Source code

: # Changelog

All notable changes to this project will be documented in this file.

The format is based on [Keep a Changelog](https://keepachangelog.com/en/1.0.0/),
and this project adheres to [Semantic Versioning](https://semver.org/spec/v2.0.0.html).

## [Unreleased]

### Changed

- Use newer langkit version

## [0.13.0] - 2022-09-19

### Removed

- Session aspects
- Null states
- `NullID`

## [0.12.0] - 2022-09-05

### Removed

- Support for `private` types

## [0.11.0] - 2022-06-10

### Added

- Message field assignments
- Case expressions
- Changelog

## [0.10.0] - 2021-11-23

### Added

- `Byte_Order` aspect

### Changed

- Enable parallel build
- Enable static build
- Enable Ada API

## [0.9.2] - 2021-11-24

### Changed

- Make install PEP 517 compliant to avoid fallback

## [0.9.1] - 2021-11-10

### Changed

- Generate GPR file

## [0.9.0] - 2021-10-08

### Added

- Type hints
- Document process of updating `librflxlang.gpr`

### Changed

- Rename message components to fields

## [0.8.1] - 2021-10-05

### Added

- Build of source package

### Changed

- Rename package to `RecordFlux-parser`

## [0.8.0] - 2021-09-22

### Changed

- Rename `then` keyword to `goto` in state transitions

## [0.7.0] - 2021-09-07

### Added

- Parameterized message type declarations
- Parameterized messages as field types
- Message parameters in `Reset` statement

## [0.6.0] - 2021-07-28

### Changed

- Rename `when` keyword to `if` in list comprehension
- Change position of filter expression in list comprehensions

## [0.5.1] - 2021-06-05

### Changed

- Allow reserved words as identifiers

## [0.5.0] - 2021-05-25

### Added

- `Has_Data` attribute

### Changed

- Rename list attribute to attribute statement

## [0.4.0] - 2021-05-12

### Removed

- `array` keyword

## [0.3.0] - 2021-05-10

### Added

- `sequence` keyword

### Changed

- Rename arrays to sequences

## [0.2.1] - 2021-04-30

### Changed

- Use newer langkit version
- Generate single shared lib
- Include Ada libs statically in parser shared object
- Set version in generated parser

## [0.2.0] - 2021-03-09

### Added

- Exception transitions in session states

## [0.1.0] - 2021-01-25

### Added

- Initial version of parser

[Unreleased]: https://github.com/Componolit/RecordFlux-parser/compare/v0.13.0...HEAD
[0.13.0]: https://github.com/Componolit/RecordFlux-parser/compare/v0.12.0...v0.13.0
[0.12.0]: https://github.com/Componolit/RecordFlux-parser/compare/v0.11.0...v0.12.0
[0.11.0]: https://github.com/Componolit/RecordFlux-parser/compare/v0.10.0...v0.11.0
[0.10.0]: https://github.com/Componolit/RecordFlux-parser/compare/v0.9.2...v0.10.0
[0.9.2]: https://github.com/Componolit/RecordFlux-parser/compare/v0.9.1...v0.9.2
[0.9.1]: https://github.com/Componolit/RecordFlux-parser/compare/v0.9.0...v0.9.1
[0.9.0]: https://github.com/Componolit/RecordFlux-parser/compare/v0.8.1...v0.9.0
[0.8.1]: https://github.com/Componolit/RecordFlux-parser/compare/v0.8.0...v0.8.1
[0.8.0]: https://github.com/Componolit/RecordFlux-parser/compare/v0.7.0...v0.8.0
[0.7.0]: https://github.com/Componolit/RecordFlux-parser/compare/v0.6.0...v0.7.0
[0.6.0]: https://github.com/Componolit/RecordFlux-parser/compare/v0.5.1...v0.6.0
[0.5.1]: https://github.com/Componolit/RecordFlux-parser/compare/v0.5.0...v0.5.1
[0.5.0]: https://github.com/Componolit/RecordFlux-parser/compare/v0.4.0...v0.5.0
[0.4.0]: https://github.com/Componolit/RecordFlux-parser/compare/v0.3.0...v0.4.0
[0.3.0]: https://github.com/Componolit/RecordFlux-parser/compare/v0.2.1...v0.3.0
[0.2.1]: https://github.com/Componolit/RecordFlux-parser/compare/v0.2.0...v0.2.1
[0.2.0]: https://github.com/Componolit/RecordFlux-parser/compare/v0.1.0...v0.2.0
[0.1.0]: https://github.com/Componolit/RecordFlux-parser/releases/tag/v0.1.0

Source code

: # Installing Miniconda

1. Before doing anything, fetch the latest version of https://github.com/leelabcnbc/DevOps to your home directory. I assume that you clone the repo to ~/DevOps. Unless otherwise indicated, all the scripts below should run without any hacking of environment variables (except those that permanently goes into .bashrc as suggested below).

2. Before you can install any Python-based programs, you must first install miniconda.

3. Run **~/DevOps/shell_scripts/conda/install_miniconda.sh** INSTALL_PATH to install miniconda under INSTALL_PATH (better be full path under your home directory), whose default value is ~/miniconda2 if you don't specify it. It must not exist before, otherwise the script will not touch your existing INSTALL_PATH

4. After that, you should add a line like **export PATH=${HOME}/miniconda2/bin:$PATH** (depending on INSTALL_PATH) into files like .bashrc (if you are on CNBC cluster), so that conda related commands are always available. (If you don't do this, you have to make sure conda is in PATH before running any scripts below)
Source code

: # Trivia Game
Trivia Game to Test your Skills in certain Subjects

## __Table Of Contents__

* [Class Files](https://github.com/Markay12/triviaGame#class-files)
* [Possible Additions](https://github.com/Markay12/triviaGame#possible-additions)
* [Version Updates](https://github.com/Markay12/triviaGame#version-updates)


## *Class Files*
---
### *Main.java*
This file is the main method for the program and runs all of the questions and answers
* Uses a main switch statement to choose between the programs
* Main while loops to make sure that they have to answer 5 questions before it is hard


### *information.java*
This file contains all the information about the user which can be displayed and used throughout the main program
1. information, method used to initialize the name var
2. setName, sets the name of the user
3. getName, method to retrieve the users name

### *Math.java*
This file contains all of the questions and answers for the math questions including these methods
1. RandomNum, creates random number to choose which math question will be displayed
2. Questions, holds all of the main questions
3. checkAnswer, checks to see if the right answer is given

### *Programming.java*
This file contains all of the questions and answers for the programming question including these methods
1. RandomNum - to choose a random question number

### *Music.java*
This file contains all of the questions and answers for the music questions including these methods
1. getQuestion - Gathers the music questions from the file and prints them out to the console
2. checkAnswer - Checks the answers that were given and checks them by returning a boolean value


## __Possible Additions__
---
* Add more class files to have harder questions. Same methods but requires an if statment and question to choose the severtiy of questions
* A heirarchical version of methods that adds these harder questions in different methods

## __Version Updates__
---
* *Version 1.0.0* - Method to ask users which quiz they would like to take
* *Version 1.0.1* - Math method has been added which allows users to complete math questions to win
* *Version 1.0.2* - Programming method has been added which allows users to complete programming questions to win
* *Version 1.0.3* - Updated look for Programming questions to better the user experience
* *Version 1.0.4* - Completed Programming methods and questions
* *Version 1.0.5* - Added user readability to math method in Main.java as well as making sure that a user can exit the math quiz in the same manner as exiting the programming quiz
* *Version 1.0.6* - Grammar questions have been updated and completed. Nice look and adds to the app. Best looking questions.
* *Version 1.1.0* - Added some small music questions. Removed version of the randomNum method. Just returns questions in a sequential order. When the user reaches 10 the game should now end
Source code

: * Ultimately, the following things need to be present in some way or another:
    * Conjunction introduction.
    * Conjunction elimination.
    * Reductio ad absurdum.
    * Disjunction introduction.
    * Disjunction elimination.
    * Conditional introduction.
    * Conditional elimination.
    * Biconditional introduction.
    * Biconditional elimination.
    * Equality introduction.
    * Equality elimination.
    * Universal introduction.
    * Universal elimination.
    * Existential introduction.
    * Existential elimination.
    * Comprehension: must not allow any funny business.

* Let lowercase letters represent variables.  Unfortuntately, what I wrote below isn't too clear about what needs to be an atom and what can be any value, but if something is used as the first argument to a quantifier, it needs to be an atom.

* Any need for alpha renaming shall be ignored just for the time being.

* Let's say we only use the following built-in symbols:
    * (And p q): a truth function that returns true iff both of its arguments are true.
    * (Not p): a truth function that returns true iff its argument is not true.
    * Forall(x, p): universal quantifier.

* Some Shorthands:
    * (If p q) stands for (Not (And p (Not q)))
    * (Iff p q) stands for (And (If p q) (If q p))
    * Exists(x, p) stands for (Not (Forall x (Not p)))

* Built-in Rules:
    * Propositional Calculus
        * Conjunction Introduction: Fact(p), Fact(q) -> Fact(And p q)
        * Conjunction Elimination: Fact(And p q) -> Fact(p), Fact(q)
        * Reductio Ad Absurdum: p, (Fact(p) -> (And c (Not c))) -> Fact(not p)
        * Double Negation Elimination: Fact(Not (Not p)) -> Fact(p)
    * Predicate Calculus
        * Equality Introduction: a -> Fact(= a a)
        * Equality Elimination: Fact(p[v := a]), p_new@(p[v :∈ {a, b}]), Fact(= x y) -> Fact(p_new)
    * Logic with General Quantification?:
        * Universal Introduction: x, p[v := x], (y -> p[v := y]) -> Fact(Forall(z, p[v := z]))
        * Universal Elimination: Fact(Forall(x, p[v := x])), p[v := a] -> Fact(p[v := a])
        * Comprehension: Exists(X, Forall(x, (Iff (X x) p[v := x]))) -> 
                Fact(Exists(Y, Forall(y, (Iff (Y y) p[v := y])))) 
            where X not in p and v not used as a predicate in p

-- Assignment --
Could you restate, word for word, every line from the one containing "q) (If q p))" through the last line of the records above, and nothing more?

-- Problem solution --
    * (Iff p q) stands for (And (If p q) (If q p))
    * Exists(x, p) stands for (Not (Forall x (Not p)))

* Built-in Rules:
    * Propositional Calculus
        * Conjunction Introduction: Fact(p), Fact(q) -> Fact(And p q)
        * Conjunction Elimination: Fact(And p q) -> Fact(p), Fact(q)
        * Reductio Ad Absurdum: p, (Fact(p) -> (And c (Not c))) -> Fact(not p)
        * Double Negation Elimination: Fact(Not (Not p)) -> Fact(p)
    * Predicate Calculus
        * Equality Introduction: a -> Fact(= a a)
        * Equality Elimination: Fact(p[v := a]), p_new@(p[v :∈ {a, b}]), Fact(= x y) -> Fact(p_new)
    * Logic with General Quantification?:
        * Universal Introduction: x, p[v := x], (y -> p[v := y]) -> Fact(Forall(z, p[v := z]))
        * Universal Elimination: Fact(Forall(x, p[v := x])), p[v := a] -> Fact(p[v := a])
        * Comprehension: Exists(X, Forall(x, (Iff (X x) p[v := x]))) -> 
                Fact(Exists(Y, Forall(y, (Iff (Y y) p[v := y])))) 
            where X not in p and v not used as a predicate in p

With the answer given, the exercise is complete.